Amiga Forum — A500, A1200, Demoscene | 6502ish
Amiga Forum
The one that was ahead for a decade.
Commodore launched the Amiga 1000 in 1985 and for roughly a decade it was the most capable home computer you could buy. Custom chips named Agnus, Denise, and Paula handled graphics and sound as coprocessors, the blitter moved bitmap data faster than the CPU could, the copper generated per-scanline interrupts for graphics tricks, and AmigaOS had pre-emptive multitasking when MS-DOS was still single-tasking.
The catch was that Commodore couldn't market it. The A1000 shipped at $1,295 without a monitor and Apple and Atari both out-promoted them. The A500 (1987) was the breakthrough — $699 with a compact all-in-one keyboard design — and it sold 6 million units across Europe, where the Amiga ended up being the default home computer of the late 1980s.
The machines people actually care about:
- Amiga 500 — the classic. Cheapest way in, largest software library, the platform most demos and games target.
- Amiga 500+ and Amiga 600 — transitional models. The 600 has a PCMCIA slot, which makes it useful for modern storage mods. Opinions on the 600 are split.
- Amiga 1200 — AGA chipset, 68EC020, accelerator friendly. The power-user Amiga, still the most popular machine in the modern community.
- Amiga 2000 / 3000 / 4000 — desktop towers. The A4000 ran the Video Toaster and was the workhorse of 1990s broadcast TV; NewTek built a whole business on it.
- CD32 — short-lived console-only Amiga from 1993. Limited library, interesting historical footnote.
Modern Amiga hardware is a thing again. The Vampire cards (FPGA accelerators from Apollo Accelerators) turn a stock A500 or A600 into something that runs AmigaOS at modern speeds. PiStorm substitutes a Raspberry Pi for the 68k in a classic Amiga — cheaper route, similar outcome. Both have active development communities.
The demoscene is the reason a lot of people are still here. Amiga demos pushed the hardware in ways the games rarely did. State of the Art (Spaceballs, 1992), 9 Fingers (Spaceballs, 1993), anything by Kefrens, Anarchy, or Ephidrena — this stuff is why you can still pull a crowd at a demo party in 2026.
Getting started: FS-UAE or WinUAE are the emulators to use. You'll need a Kickstart ROM, which means either dumping your own from a real machine or licensing through Cloanto's Amiga Forever. The Amiga forum can walk you through the setup — the ROM question is the first one everyone asks.

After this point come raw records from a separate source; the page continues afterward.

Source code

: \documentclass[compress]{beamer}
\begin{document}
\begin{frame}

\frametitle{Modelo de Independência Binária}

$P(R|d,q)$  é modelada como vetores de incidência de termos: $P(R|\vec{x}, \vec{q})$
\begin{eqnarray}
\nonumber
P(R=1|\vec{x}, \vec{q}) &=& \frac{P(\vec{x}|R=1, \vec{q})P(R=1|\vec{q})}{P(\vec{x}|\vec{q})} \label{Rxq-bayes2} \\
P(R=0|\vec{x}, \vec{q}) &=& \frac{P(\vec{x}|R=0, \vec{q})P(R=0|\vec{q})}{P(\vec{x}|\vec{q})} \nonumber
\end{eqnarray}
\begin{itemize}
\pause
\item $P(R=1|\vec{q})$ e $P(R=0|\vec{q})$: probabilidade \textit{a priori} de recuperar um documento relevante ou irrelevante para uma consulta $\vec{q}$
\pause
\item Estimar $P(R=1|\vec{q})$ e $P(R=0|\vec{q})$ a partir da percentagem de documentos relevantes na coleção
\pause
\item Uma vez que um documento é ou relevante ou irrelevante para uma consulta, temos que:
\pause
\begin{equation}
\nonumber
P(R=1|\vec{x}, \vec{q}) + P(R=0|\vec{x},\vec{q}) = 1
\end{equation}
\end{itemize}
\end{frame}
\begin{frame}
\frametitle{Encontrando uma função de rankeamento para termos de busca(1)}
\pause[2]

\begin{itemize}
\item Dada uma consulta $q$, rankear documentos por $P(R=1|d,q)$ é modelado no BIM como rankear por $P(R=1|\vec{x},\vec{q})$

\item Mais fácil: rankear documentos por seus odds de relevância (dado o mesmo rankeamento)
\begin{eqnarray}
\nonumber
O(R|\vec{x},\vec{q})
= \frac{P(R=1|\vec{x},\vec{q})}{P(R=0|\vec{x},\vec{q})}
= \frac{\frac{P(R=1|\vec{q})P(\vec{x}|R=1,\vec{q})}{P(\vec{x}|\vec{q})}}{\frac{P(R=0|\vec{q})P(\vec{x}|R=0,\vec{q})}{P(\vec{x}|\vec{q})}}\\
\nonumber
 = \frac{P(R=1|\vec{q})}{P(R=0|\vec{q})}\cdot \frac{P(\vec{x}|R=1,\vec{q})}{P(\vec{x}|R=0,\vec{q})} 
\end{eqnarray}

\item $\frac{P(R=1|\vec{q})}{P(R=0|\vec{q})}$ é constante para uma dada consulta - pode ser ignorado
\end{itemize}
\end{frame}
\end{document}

Frequently Asked Questions
Which Amiga is best for beginners?
The A500 if you want the cheapest entry and the largest software library. The A1200 if you want AGA chipset support, accelerator upgrades, and the most flexible modern setup. Both have strong communities — the A1200 is where the modern upgrade scene (Vampire, PiStorm) lives.
Can I run AmigaOS on modern hardware?
Three ways: WinUAE/FS-UAE emulates classic Amigas on PC/Mac/Linux and is excellent. Vampire V4 Standalone is a dedicated FPGA Amiga that runs real AmigaOS at modern speeds. PiStorm replaces the 68k CPU in a real Amiga with a Raspberry Pi, getting you a hybrid that's cheaper than a Vampire.
Do I need a Kickstart ROM?
Yes. Every Amiga emulator and accelerator needs one. Legal sources: dump your own ROM from a real Amiga you own, or buy Amiga Forever from Cloanto, which ships licensed ROMs plus their emulator. Using someone else's dumped ROM is legally grey.
What made the Amiga ahead of its time?
In 1985 it shipped with: custom coprocessors for graphics (Denise) and audio (Paula), a dedicated blitter for fast bitmap moves, pre-emptive multitasking in the OS, and built-in stereo sound with 4 channels. IBM PCs took roughly a decade to catch up in most of those areas.
What's a Vampire?
An FPGA accelerator built by Apollo Accelerators. It plugs into a classic Amiga (A500, A600, A1200, A2000) and replaces the 68k with a faster compatible core, adds modern I/O, and includes a new AGA-successor graphics mode called SAGA. Expect to pay around €400–700 depending on model.